**What this task involves**
Copy out each line of the listing below that contains the word "follow".
─── Supplied data
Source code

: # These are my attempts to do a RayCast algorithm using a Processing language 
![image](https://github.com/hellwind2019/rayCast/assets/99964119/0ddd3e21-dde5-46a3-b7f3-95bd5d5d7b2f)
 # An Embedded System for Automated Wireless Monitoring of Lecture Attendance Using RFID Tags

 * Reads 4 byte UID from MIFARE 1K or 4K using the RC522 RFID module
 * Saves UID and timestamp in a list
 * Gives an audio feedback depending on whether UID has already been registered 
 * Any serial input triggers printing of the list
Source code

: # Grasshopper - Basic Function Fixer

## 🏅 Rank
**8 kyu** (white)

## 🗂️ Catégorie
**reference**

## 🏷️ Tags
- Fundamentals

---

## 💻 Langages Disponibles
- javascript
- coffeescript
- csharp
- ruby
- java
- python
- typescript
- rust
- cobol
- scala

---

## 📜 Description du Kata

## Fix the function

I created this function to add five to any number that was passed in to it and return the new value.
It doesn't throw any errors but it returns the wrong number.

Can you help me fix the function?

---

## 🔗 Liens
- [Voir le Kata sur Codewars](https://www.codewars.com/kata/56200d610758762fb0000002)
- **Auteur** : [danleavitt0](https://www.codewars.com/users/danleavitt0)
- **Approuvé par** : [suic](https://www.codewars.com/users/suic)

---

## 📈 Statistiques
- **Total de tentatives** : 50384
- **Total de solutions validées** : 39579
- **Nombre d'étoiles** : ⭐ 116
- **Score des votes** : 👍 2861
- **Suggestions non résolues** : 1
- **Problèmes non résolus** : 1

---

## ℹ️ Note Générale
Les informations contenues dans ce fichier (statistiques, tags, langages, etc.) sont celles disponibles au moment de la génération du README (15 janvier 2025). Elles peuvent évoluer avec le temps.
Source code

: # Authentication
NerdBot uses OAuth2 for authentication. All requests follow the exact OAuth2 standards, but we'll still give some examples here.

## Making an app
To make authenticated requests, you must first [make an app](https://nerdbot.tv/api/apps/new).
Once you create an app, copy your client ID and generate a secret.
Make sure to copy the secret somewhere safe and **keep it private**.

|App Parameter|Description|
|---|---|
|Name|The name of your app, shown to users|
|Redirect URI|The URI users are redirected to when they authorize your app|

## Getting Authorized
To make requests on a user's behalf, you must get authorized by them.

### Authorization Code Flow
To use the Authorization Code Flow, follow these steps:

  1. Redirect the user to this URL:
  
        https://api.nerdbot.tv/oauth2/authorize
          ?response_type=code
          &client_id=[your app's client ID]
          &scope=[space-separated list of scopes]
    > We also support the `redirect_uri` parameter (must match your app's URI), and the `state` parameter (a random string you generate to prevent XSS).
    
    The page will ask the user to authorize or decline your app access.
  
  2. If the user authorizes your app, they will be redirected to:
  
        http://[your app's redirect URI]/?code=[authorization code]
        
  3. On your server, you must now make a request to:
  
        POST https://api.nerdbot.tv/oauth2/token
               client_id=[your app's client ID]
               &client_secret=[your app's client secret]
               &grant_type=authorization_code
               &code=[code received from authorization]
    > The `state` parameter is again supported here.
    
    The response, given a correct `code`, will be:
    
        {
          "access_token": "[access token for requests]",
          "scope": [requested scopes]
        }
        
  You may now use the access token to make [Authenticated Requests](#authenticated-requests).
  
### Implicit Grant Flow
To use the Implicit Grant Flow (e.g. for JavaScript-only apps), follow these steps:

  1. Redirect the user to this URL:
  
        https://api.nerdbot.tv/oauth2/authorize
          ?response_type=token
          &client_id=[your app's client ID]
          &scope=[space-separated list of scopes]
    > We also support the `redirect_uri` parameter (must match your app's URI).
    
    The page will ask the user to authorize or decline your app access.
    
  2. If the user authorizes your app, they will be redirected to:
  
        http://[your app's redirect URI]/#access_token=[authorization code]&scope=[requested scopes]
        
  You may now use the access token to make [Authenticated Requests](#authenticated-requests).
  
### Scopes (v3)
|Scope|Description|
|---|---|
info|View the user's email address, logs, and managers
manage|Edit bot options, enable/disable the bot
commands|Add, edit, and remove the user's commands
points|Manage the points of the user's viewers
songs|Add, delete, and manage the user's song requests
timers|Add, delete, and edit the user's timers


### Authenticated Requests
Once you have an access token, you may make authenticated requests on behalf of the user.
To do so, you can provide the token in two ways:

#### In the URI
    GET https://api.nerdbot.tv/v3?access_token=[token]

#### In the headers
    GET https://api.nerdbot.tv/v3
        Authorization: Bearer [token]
──────
**Result of this task**
NerdBot uses OAuth2 for authentication. All requests follow the exact OAuth2 standards, but we'll still give some examples here.
To use the Authorization Code Flow, follow these steps:
To use the Implicit Grant Flow (e.g. for JavaScript-only apps), follow these steps:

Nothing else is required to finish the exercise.